For all their struggles this season, one area where the A’s had performed well entering Wednesday was hitting with runners in scoring position. Their average of .301 in those situations ranked second in the American League and third in the majors.
But in keeping with the theme of inconsistency that’s plagued the A’s this season, it was their failures in that area that defined their 2-0 loss to the Boston Red Sox on Wednesday. The A’s went hitless in 14 at-bats with runners in scoring position -- 10 of them against starter Wade Miley in the first four innings -- and wasted a strong outing by Sonny Gray in losing for the seventh time in eight games.
The 0-for-14 mark tied the third-most hitless at-bats w/RISP in the Oakland era, two off the record set by the A’s in 2006 against the White Sox. The A’s still have not won back-to-back games since April 13 and 14, a span of a month.

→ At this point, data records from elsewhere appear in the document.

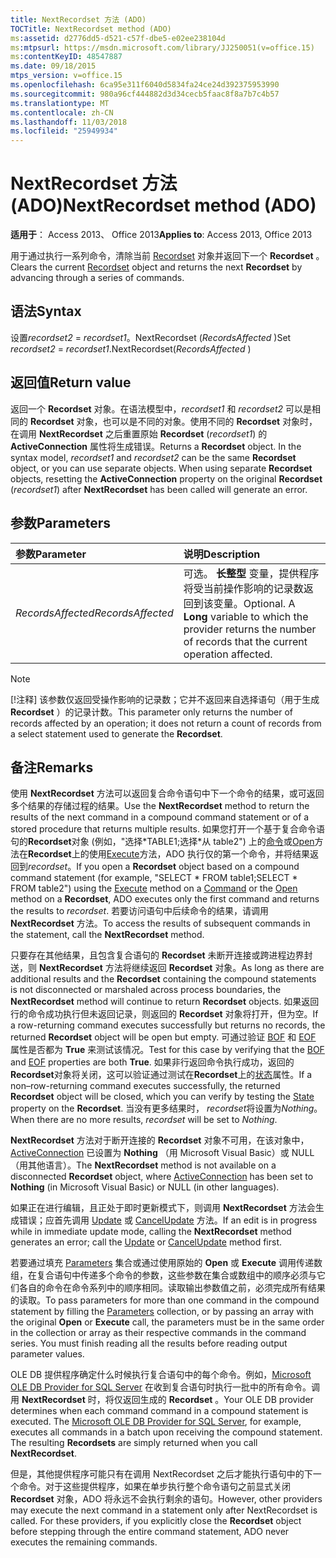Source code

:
 ```yaml
---
title: NextRecordset 方法 (ADO)
TOCTitle: NextRecordset method (ADO)
ms:assetid: d2776dd5-d521-c57f-dbe5-e02ee238104d
ms:mtpsurl: https://msdn.microsoft.com/library/JJ250051(v=office.15)
ms:contentKeyID: 48547887
ms.date: 09/18/2015
mtps_version: v=office.15
ms.openlocfilehash: 6ca95e311f6040d5834fa24ce24d392375953990
ms.sourcegitcommit: 980a96cf444882d3d34cecb5faac8f8a7b7c4b57
ms.translationtype: MT
ms.contentlocale: zh-CN
ms.lasthandoff: 11/03/2018
ms.locfileid: "25949934"
---
```

# <a name="nextrecordset-method-ado"></a><span data-ttu-id="caa8d-102">NextRecordset 方法 (ADO)</span><span class="sxs-lookup"><span data-stu-id="caa8d-102">NextRecordset method (ADO)</span></span>

<span data-ttu-id="caa8d-103">**适用于**： Access 2013、 Office 2013</span><span class="sxs-lookup"><span data-stu-id="caa8d-103">**Applies to**: Access 2013, Office 2013</span></span>
 
<span data-ttu-id="caa8d-104">用于通过执行一系列命令，清除当前 [Recordset](recordset-object-ado.md) 对象并返回下一个 **Recordset** 。</span><span class="sxs-lookup"><span data-stu-id="caa8d-104">Clears the current [Recordset](recordset-object-ado.md) object and returns the next **Recordset** by advancing through a series of commands.</span></span>

## <a name="syntax"></a><span data-ttu-id="caa8d-105">语法</span><span class="sxs-lookup"><span data-stu-id="caa8d-105">Syntax</span></span>

<span data-ttu-id="caa8d-106">设置*recordset2* = *recordset1*。NextRecordset (*RecordsAffected* )</span><span class="sxs-lookup"><span data-stu-id="caa8d-106">Set *recordset2* = *recordset1*.NextRecordset(*RecordsAffected* )</span></span>

## <a name="return-value"></a><span data-ttu-id="caa8d-107">返回值</span><span class="sxs-lookup"><span data-stu-id="caa8d-107">Return value</span></span>

<span data-ttu-id="caa8d-p101">返回一个 **Recordset** 对象。在语法模型中，*recordset1* 和 *recordset2* 可以是相同的 **Recordset** 对象，也可以是不同的对象。使用不同的 **Recordset** 对象时，在调用 **NextRecordset** 之后重置原始 **Recordset** (*recordset1*) 的 **ActiveConnection** 属性将生成错误。</span><span class="sxs-lookup"><span data-stu-id="caa8d-p101">Returns a **Recordset** object. In the syntax model, *recordset1* and *recordset2* can be the same **Recordset** object, or you can use separate objects. When using separate **Recordset** objects, resetting the **ActiveConnection** property on the original **Recordset** (*recordset1*) after **NextRecordset** has been called will generate an error.</span></span>

## <a name="parameters"></a><span data-ttu-id="caa8d-111">参数</span><span class="sxs-lookup"><span data-stu-id="caa8d-111">Parameters</span></span>

|<span data-ttu-id="caa8d-112">参数</span><span class="sxs-lookup"><span data-stu-id="caa8d-112">Parameter</span></span>|<span data-ttu-id="caa8d-113">说明</span><span class="sxs-lookup"><span data-stu-id="caa8d-113">Description</span></span>|
|:--------|:----------|
|<span data-ttu-id="caa8d-114">*RecordsAffected*</span><span class="sxs-lookup"><span data-stu-id="caa8d-114">*RecordsAffected*</span></span> |<span data-ttu-id="caa8d-p102">可选。 **长整型** 变量，提供程序将受当前操作影响的记录数返回到该变量。</span><span class="sxs-lookup"><span data-stu-id="caa8d-p102">Optional. A **Long** variable to which the provider returns the number of records that the current operation affected.</span></span>|

> [!NOTE]
> <span data-ttu-id="caa8d-117">[!注释] 该参数仅返回受操作影响的记录数；它并不返回来自选择语句（用于生成 **Recordset** ）的记录计数。</span><span class="sxs-lookup"><span data-stu-id="caa8d-117">This parameter only returns the number of records affected by an operation; it does not return a count of records from a select statement used to generate the **Recordset**.</span></span>

## <a name="remarks"></a><span data-ttu-id="caa8d-118">备注</span><span class="sxs-lookup"><span data-stu-id="caa8d-118">Remarks</span></span>

<span data-ttu-id="caa8d-119">使用 **NextRecordset** 方法可以返回复合命令语句中下一个命令的结果，或可返回多个结果的存储过程的结果。</span><span class="sxs-lookup"><span data-stu-id="caa8d-119">Use the **NextRecordset** method to return the results of the next command in a compound command statement or of a stored procedure that returns multiple results.</span></span> <span data-ttu-id="caa8d-120">如果您打开一个基于复合命令语句的**Recordset**对象 (例如，"选择\*TABLE1;选择\*从 table2") 上的[命令](command-object-ado.md)或[Open](open-method-ado-recordset.md)方法在**Recordset**上的使用[Execute](https://docs.microsoft.com/office/vba/access/concepts/miscellaneous/execute-method-ado-command)方法，ADO 执行仅的第一个命令，并将结果返回到*recordset*。</span><span class="sxs-lookup"><span data-stu-id="caa8d-120">If you open a **Recordset** object based on a compound command statement (for example, "SELECT \* FROM table1;SELECT \* FROM table2") using the [Execute](https://docs.microsoft.com/office/vba/access/concepts/miscellaneous/execute-method-ado-command) method on a [Command](command-object-ado.md) or the [Open](open-method-ado-recordset.md) method on a **Recordset**, ADO executes only the first command and returns the results to *recordset*.</span></span> <span data-ttu-id="caa8d-121">若要访问语句中后续命令的结果，请调用 **NextRecordset** 方法。</span><span class="sxs-lookup"><span data-stu-id="caa8d-121">To access the results of subsequent commands in the statement, call the **NextRecordset** method.</span></span>

<span data-ttu-id="caa8d-122">只要存在其他结果，且包含复合语句的 **Recordset** 未断开连接或跨进程边界封送，则 **NextRecordset** 方法将继续返回 **Recordset** 对象。</span><span class="sxs-lookup"><span data-stu-id="caa8d-122">As long as there are additional results and the **Recordset** containing the compound statements is not disconnected or marshaled across process boundaries, the **NextRecordset** method will continue to return **Recordset** objects.</span></span> <span data-ttu-id="caa8d-123">如果返回行的命令成功执行但未返回记录，则返回的 **Recordset** 对象将打开，但为空。</span><span class="sxs-lookup"><span data-stu-id="caa8d-123">If a row-returning command executes successfully but returns no records, the returned **Recordset** object will be open but empty.</span></span> <span data-ttu-id="caa8d-124">可通过验证 [BOF](bof-eof-properties-ado.md) 和 [EOF](bof-eof-properties-ado.md) 属性是否都为 **True** 来测试该情况。</span><span class="sxs-lookup"><span data-stu-id="caa8d-124">Test for this case by verifying that the [BOF](bof-eof-properties-ado.md) and [EOF](bof-eof-properties-ado.md) properties are both **True**.</span></span> <span data-ttu-id="caa8d-125">如果非行返回命令执行成功，返回的**Recordset**对象将关闭，这可以验证通过测试在**Recordset**上的[状态](state-property-ado.md)属性。</span><span class="sxs-lookup"><span data-stu-id="caa8d-125">If a non–row-returning command executes successfully, the returned **Recordset** object will be closed, which you can verify by testing the [State](state-property-ado.md) property on the **Recordset**.</span></span> <span data-ttu-id="caa8d-126">当没有更多结果时， *recordset*将设置为*Nothing*。</span><span class="sxs-lookup"><span data-stu-id="caa8d-126">When there are no more results, *recordset* will be set to *Nothing*.</span></span>

<span data-ttu-id="caa8d-127">**NextRecordset** 方法对于断开连接的 **Recordset** 对象不可用，在该对象中， [ActiveConnection](activeconnection-property-ado.md) 已设置为 **Nothing** （用 Microsoft Visual Basic）或 NULL（用其他语言）。</span><span class="sxs-lookup"><span data-stu-id="caa8d-127">The **NextRecordset** method is not available on a disconnected **Recordset** object, where [ActiveConnection](activeconnection-property-ado.md) has been set to **Nothing** (in Microsoft Visual Basic) or NULL (in other languages).</span></span>

<span data-ttu-id="caa8d-128">如果正在进行编辑，且正处于即时更新模式下，则调用 **NextRecordset** 方法会生成错误；应首先调用 [Update](update-method-ado.md) 或 [CancelUpdate](cancelupdate-method-ado.md) 方法。</span><span class="sxs-lookup"><span data-stu-id="caa8d-128">If an edit is in progress while in immediate update mode, calling the **NextRecordset** method generates an error; call the [Update](update-method-ado.md) or [CancelUpdate](cancelupdate-method-ado.md) method first.</span></span>

<span data-ttu-id="caa8d-p105">若要通过填充 [Parameters](parameters-collection-ado.md) 集合或通过使用原始的 **Open** 或 **Execute** 调用传递数组，在复合语句中传递多个命令的参数，这些参数在集合或数组中的顺序必须与它们各自的命令在命令系列中的顺序相同。读取输出参数值之前，必须完成所有结果的读取。</span><span class="sxs-lookup"><span data-stu-id="caa8d-p105">To pass parameters for more than one command in the compound statement by filling the [Parameters](parameters-collection-ado.md) collection, or by passing an array with the original **Open** or **Execute** call, the parameters must be in the same order in the collection or array as their respective commands in the command series. You must finish reading all the results before reading output parameter values.</span></span>

<span data-ttu-id="caa8d-p106">OLE DB 提供程序确定什么时候执行复合语句中的每个命令。例如，[Microsoft OLE DB Provider for SQL Server](microsoft-ole-db-provider-for-sql-server.md) 在收到复合语句时执行一批中的所有命令。调用 **NextRecordset** 时，将仅返回生成的 **Recordset** 。</span><span class="sxs-lookup"><span data-stu-id="caa8d-p106">Your OLE DB provider determines when each command command in a compound statement is executed. The [Microsoft OLE DB Provider for SQL Server](microsoft-ole-db-provider-for-sql-server.md), for example, executes all commands in a batch upon receiving the compound statement. The resulting **Recordsets** are simply returned when you call **NextRecordset**.</span></span>

<span data-ttu-id="caa8d-p107">但是，其他提供程序可能只有在调用 NextRecordset 之后才能执行语句中的下一个命令。对于这些提供程序，如果在单步执行整个命令语句之前显式关闭 **Recordset** 对象，ADO 将永远不会执行剩余的语句。</span><span class="sxs-lookup"><span data-stu-id="caa8d-p107">However, other providers may execute the next command in a statement only after NextRecordset is called. For these providers, if you explicitly close the **Recordset** object before stepping through the entire command statement, ADO never executes the remaining commands.</span></span>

The A’s put men on second and third with one out in the first inning and with two outs in the second inning and stranded them. Marcus Semien led off the third with a triple -- and was left 90 feet away. Josh Phegley doubled with one out in the fourth but didn’t advance beyond second.
"It seemed like as the game went along we started pressing a little more," manager Bob Melvin said. "We missed some situational opportunities early on that could have at least gotten us tied … So I think that was one of the keys is we didn’t come through in those situations."
Josh Reddick came up in the first with runners on first and second and moved them up by grounding out to first base. But he was left unsatisfied by that at-bat, and by his next -- he batted after Semien’s triple in the third and popped out to the second baseman.
"That run can’t stay at third," Reddick said. "Got to do a better job, bottom line.’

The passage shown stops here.